Smedley was alone, naked, penniless, and friendless on a strange world where he could not speak the language and the native population was out to kill him.

He really ought to have settled for Chichester.

He ought to disappear into the woods as fast as he could move.

But what if Exeter arrived as soon as he left?

How long until Dommi and his pals arrived?

Somebody screamed, but Smedley did not think it was him.

54

EDWARD EXETER WAS THRASHING LIKE A LANDED FISH IN THE MIDDLE of the grassy enclosure. He kept on screaming.

Smedley ran over to him and knelt down, having to ward off flailing arms and legs. He shouted a few times, but it did no good. In a few moments, though, the paroxysms grew quieter. Exeter subsided into a twitching heap.

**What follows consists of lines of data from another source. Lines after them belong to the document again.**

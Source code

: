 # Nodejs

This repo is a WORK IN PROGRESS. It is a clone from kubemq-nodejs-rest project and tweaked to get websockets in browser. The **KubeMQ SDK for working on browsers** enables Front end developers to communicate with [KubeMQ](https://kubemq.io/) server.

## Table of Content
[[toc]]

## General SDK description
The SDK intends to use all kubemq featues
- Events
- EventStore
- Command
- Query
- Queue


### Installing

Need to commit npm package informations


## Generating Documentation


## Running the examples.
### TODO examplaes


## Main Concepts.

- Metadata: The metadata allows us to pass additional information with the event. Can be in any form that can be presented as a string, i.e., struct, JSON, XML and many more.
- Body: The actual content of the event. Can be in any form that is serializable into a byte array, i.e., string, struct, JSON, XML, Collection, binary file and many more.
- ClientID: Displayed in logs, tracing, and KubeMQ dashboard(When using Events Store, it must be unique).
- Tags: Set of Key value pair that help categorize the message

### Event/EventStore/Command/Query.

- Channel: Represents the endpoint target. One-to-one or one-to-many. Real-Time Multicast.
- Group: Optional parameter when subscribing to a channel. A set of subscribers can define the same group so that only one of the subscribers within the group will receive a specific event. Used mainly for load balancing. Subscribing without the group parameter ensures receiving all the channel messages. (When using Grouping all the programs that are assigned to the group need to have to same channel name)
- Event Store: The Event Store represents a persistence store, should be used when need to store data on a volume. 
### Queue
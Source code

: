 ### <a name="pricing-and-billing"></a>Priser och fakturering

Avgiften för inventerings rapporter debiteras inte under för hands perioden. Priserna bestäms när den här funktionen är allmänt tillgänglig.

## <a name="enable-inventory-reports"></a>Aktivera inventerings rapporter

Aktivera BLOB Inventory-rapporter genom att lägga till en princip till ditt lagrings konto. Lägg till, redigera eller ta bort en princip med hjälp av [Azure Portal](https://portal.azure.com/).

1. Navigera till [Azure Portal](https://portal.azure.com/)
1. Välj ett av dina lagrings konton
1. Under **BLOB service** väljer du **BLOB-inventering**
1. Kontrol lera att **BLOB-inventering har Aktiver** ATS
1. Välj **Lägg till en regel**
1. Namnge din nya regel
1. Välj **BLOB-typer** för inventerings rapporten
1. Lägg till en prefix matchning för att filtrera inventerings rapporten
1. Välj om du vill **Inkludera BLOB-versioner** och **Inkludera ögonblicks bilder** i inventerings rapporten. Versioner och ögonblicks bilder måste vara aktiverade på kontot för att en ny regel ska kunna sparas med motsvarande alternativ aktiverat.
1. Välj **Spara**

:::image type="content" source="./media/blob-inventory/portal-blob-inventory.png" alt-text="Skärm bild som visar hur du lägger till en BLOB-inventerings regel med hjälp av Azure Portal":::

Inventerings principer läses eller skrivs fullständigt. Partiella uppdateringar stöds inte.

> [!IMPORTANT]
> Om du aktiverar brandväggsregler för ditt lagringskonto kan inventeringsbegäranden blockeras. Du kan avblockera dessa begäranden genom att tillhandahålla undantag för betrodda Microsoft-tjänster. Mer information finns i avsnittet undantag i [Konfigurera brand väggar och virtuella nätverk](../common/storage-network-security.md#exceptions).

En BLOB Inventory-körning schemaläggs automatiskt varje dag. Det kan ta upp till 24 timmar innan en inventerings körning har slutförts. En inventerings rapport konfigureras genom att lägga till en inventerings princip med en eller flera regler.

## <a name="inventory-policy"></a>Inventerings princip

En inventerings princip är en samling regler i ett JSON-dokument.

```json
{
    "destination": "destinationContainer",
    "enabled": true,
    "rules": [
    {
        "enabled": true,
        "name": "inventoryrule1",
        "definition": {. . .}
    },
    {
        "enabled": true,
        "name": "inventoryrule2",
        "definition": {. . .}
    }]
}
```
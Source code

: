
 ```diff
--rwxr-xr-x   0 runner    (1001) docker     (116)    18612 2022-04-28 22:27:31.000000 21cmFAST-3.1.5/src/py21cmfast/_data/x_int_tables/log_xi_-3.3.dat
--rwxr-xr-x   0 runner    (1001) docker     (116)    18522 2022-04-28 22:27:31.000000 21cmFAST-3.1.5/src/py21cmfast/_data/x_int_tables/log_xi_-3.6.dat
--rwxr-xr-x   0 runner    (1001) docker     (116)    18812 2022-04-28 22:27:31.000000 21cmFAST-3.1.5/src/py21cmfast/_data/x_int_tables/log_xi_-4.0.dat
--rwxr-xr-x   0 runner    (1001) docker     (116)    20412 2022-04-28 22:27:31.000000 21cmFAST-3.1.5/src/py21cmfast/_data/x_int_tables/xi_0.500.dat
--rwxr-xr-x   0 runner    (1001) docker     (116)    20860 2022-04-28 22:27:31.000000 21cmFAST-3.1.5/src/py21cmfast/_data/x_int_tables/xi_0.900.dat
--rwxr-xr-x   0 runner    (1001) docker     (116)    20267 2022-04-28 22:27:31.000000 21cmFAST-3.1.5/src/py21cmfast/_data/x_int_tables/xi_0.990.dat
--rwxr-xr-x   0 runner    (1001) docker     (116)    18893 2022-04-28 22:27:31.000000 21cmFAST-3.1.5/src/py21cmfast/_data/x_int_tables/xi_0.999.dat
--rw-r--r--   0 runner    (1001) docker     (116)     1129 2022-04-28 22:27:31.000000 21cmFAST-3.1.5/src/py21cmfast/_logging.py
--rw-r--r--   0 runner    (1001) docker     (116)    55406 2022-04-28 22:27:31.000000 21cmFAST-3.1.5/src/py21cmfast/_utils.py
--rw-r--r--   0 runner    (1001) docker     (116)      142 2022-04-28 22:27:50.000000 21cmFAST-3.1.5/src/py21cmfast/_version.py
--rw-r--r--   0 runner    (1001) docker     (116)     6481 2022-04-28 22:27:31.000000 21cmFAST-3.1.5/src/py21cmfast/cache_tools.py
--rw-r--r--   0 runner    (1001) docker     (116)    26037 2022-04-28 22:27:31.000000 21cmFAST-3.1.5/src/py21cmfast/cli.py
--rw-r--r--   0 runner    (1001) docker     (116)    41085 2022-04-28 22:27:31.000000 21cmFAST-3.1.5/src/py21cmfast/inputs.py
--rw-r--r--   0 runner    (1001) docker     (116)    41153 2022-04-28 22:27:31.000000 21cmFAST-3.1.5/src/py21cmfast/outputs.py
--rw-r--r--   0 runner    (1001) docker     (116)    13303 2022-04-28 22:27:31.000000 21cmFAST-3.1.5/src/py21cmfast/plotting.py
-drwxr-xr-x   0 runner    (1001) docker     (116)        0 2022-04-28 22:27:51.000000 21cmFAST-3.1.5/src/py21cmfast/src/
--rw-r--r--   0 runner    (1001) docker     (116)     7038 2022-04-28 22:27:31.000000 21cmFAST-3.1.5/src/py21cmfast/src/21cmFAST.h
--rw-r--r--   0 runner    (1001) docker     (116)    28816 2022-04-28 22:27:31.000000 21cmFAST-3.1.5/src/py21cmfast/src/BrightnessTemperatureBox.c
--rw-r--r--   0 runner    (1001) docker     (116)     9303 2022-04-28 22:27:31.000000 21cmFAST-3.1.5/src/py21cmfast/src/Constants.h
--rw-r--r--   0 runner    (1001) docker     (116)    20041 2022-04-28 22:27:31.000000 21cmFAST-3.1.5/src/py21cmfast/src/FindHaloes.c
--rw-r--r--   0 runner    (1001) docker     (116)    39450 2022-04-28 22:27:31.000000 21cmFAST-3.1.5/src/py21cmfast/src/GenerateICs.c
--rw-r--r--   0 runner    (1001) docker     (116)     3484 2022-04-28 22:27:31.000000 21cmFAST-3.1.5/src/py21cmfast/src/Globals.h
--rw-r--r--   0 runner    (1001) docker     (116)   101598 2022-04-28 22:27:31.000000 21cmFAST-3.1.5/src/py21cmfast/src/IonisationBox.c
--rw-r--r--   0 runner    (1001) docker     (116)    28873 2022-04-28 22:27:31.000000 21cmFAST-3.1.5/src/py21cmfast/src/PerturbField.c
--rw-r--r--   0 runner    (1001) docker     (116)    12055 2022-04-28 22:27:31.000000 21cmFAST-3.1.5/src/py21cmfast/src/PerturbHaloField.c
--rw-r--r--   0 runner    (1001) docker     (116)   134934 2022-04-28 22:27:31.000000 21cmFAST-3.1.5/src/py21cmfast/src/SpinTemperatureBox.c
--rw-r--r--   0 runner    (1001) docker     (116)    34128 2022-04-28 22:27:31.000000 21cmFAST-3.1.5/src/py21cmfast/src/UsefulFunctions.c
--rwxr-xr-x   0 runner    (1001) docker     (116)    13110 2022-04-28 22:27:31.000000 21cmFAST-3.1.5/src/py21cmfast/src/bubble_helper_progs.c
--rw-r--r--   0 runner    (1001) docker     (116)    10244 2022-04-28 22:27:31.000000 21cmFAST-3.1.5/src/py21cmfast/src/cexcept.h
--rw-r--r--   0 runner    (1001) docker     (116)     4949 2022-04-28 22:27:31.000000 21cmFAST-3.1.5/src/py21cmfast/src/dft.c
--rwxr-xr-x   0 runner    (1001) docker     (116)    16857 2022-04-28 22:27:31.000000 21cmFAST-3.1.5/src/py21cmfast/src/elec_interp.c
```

His muscles kept knotting and unknotting horribly, and he cried out every time.

"Exeter? It's me, Smedley. Anything I can do to help?"

Anything I can do to shut you up?

Exeter's eyes were closed. He was obviously trying not to move. “Julian?” he whispered. “Hold me."

Hold him? He was a man, dammit! And neither of them had any clothes on. With distaste, Smedley lay down behind him and tried to put an arm around him. All he did was set off another riot of cramps and spasms, and more shrieks of pain.